----- The input -----

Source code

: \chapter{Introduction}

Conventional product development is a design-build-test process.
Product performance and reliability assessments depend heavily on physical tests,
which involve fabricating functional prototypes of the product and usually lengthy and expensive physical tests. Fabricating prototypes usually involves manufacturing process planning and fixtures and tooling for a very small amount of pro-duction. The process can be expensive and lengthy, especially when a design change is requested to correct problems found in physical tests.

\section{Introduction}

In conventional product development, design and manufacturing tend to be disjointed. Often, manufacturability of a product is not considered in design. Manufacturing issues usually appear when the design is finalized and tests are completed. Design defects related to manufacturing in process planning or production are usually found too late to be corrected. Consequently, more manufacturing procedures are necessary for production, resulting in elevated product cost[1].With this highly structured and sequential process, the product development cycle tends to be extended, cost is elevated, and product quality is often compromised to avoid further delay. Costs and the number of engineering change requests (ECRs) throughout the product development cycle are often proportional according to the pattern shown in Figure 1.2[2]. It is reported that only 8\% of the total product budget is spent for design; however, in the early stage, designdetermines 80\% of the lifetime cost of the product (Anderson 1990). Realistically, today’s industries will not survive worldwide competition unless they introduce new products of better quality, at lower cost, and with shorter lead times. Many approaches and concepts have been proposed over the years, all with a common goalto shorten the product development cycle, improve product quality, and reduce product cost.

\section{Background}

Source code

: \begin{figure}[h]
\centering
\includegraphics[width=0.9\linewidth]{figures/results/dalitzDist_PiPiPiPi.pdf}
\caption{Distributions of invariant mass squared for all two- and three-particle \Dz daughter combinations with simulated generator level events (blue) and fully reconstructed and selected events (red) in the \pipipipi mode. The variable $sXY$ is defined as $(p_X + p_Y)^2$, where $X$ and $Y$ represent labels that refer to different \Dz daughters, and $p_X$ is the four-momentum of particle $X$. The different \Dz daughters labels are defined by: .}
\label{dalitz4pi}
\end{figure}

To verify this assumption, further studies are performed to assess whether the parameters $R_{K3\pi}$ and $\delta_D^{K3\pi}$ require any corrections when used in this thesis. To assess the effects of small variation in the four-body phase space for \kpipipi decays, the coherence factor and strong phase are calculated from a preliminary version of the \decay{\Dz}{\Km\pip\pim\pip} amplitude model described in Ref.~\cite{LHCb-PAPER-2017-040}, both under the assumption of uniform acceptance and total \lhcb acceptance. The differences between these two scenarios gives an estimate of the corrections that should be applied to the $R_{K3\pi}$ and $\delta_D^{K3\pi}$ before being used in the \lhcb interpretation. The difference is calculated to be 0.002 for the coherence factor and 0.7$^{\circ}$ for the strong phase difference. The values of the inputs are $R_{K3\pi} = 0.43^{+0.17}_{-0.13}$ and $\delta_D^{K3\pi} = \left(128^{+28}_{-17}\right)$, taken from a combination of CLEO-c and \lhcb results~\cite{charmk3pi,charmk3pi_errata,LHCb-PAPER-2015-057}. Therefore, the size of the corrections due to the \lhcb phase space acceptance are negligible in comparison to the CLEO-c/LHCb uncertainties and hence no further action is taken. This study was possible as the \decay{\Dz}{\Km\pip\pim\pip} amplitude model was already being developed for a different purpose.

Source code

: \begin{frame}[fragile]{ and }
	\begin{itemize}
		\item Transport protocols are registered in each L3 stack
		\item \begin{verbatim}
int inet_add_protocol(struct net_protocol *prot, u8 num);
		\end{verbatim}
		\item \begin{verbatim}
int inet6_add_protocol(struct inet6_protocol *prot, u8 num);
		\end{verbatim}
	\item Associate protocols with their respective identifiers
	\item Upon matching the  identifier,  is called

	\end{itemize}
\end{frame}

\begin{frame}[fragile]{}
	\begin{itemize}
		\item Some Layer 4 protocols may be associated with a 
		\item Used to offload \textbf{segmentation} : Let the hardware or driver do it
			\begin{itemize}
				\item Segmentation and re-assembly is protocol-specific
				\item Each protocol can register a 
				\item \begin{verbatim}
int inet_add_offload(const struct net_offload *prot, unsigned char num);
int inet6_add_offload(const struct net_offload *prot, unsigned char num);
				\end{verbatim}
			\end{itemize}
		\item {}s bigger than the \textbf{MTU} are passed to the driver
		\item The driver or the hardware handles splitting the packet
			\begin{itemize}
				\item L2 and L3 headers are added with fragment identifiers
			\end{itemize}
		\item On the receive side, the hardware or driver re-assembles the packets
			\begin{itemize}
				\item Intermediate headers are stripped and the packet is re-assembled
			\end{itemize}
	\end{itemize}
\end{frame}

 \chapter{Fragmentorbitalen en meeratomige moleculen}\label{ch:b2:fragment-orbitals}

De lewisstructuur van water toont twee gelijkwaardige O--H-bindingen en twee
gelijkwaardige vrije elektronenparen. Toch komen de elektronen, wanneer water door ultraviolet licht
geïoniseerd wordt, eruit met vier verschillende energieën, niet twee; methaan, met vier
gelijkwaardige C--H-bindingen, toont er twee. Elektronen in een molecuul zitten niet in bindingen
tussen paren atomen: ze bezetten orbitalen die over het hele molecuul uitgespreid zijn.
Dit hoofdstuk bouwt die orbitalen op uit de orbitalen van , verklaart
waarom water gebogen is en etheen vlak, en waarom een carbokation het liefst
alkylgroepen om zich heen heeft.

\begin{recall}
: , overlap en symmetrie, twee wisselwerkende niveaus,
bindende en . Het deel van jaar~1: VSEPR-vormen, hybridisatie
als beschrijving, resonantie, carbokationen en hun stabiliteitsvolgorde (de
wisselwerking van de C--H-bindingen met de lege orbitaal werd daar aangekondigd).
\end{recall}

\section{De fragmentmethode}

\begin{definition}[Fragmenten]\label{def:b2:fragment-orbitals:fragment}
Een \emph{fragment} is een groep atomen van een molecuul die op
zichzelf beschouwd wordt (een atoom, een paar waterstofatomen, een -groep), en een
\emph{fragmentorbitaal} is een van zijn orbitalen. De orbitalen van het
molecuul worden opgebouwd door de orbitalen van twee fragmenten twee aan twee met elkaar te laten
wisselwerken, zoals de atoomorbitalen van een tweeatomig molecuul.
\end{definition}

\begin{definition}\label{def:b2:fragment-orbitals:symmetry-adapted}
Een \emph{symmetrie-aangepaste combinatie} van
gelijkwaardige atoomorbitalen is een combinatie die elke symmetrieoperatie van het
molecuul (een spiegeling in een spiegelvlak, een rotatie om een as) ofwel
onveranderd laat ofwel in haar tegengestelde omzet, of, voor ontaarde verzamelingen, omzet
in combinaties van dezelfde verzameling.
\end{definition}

-----

### [Instructions for the task]
Write out all of the records exactly as they stand above.

### [Output below]
Source code

: \chapter{Introduction}

Conventional product development is a design-build-test process.
Product performance and reliability assessments depend heavily on physical tests,
which involve fabricating functional prototypes of the product and usually lengthy and expensive physical tests. Fabricating prototypes usually involves manufacturing process planning and fixtures and tooling for a very small amount of pro-duction. The process can be expensive and lengthy, especially when a design change is requested to correct problems found in physical tests.

\section{Introduction}

In conventional product development, design and manufacturing tend to be disjointed. Often, manufacturability of a product is not considered in design. Manufacturing issues usually appear when the design is finalized and tests are completed. Design defects related to manufacturing in process planning or production are usually found too late to be corrected. Consequently, more manufacturing procedures are necessary for production, resulting in elevated product cost[1].With this highly structured and sequential process, the product development cycle tends to be extended, cost is elevated, and product quality is often compromised to avoid further delay. Costs and the number of engineering change requests (ECRs) throughout the product development cycle are often proportional according to the pattern shown in Figure 1.2[2]. It is reported that only 8\% of the total product budget is spent for design; however, in the early stage, designdetermines 80\% of the lifetime cost of the product (Anderson 1990). Realistically, today’s industries will not survive worldwide competition unless they introduce new products of better quality, at lower cost, and with shorter lead times. Many approaches and concepts have been proposed over the years, all with a common goalto shorten the product development cycle, improve product quality, and reduce product cost.

\section{Background}

Source code

: \begin{figure}[h]
\centering
\includegraphics[width=0.9\linewidth]{figures/results/dalitzDist_PiPiPiPi.pdf}
\caption{Distributions of invariant mass squared for all two- and three-particle \Dz daughter combinations with simulated generator level events (blue) and fully reconstructed and selected events (red) in the \pipipipi mode. The variable $sXY$ is defined as $(p_X + p_Y)^2$, where $X$ and $Y$ represent labels that refer to different \Dz daughters, and $p_X$ is the four-momentum of particle $X$. The different \Dz daughters labels are defined by: .}
\label{dalitz4pi}
\end{figure}

To verify this assumption, further studies are performed to assess whether the parameters $R_{K3\pi}$ and $\delta_D^{K3\pi}$ require any corrections when used in this thesis. To assess the effects of small variation in the four-body phase space for \kpipipi decays, the coherence factor and strong phase are calculated from a preliminary version of the \decay{\Dz}{\Km\pip\pim\pip} amplitude model described in Ref.~\cite{LHCb-PAPER-2017-040}, both under the assumption of uniform acceptance and total \lhcb acceptance. The differences between these two scenarios gives an estimate of the corrections that should be applied to the $R_{K3\pi}$ and $\delta_D^{K3\pi}$ before being used in the \lhcb interpretation. The difference is calculated to be 0.002 for the coherence factor and 0.7$^{\circ}$ for the strong phase difference. The values of the inputs are $R_{K3\pi} = 0.43^{+0.17}_{-0.13}$ and $\delta_D^{K3\pi} = \left(128^{+28}_{-17}\right)$, taken from a combination of CLEO-c and \lhcb results~\cite{charmk3pi,charmk3pi_errata,LHCb-PAPER-2015-057}. Therefore, the size of the corrections due to the \lhcb phase space acceptance are negligible in comparison to the CLEO-c/LHCb uncertainties and hence no further action is taken. This study was possible as the \decay{\Dz}{\Km\pip\pim\pip} amplitude model was already being developed for a different purpose.

Source code

: \begin{frame}[fragile]{ and }
	\begin{itemize}
		\item Transport protocols are registered in each L3 stack
		\item \begin{verbatim}
int inet_add_protocol(struct net_protocol *prot, u8 num);
		\end{verbatim}
		\item \begin{verbatim}
int inet6_add_protocol(struct inet6_protocol *prot, u8 num);
		\end{verbatim}
	\item Associate protocols with their respective identifiers
	\item Upon matching the  identifier,  is called

	\end{itemize}
\end{frame}

\begin{frame}[fragile]{}
	\begin{itemize}
		\item Some Layer 4 protocols may be associated with a 
		\item Used to offload \textbf{segmentation} : Let the hardware or driver do it
			\begin{itemize}
				\item Segmentation and re-assembly is protocol-specific
				\item Each protocol can register a 
				\item \begin{verbatim}
int inet_add_offload(const struct net_offload *prot, unsigned char num);
int inet6_add_offload(const struct net_offload *prot, unsigned char num);
				\end{verbatim}
			\end{itemize}
		\item {}s bigger than the \textbf{MTU} are passed to the driver
		\item The driver or the hardware handles splitting the packet
			\begin{itemize}
				\item L2 and L3 headers are added with fragment identifiers
			\end{itemize}
		\item On the receive side, the hardware or driver re-assembles the packets
			\begin{itemize}
				\item Intermediate headers are stripped and the packet is re-assembled
			\end{itemize}
	\end{itemize}
\end{frame}

 \chapter{Fragmentorbitalen en meeratomige moleculen}\label{ch:b2:fragment-orbitals}

De lewisstructuur van water toont twee gelijkwaardige O--H-bindingen en twee
gelijkwaardige vrije elektronenparen. Toch komen de elektronen, wanneer water door ultraviolet licht
geïoniseerd wordt, eruit met vier verschillende energieën, niet twee; methaan, met vier
gelijkwaardige C--H-bindingen, toont er twee. Elektronen in een molecuul zitten niet in bindingen
tussen paren atomen: ze bezetten orbitalen die over het hele molecuul uitgespreid zijn.
Dit hoofdstuk bouwt die orbitalen op uit de orbitalen van , verklaart
waarom water gebogen is en etheen vlak, en waarom een carbokation het liefst
alkylgroepen om zich heen heeft.

\begin{recall}
: , overlap en symmetrie, twee wisselwerkende niveaus,
bindende en . Het deel van jaar~1: VSEPR-vormen, hybridisatie
als beschrijving, resonantie, carbokationen en hun stabiliteitsvolgorde (de
wisselwerking van de C--H-bindingen met de lege orbitaal werd daar aangekondigd).
\end{recall}

\section{De fragmentmethode}

\begin{definition}[Fragmenten]\label{def:b2:fragment-orbitals:fragment}
Een \emph{fragment} is een groep atomen van een molecuul die op
zichzelf beschouwd wordt (een atoom, een paar waterstofatomen, een -groep), en een
\emph{fragmentorbitaal} is een van zijn orbitalen. De orbitalen van het
molecuul worden opgebouwd door de orbitalen van twee fragmenten twee aan twee met elkaar te laten
wisselwerken, zoals de atoomorbitalen van een tweeatomig molecuul.
\end{definition}

\begin{definition}\label{def:b2:fragment-orbitals:symmetry-adapted}
Een \emph{symmetrie-aangepaste combinatie} van
gelijkwaardige atoomorbitalen is een combinatie die elke symmetrieoperatie van het
molecuul (een spiegeling in een spiegelvlak, een rotatie om een as) ofwel
onveranderd laat ofwel in haar tegengestelde omzet, of, voor ontaarde verzamelingen, omzet
in combinaties van dezelfde verzameling.
\end{definition}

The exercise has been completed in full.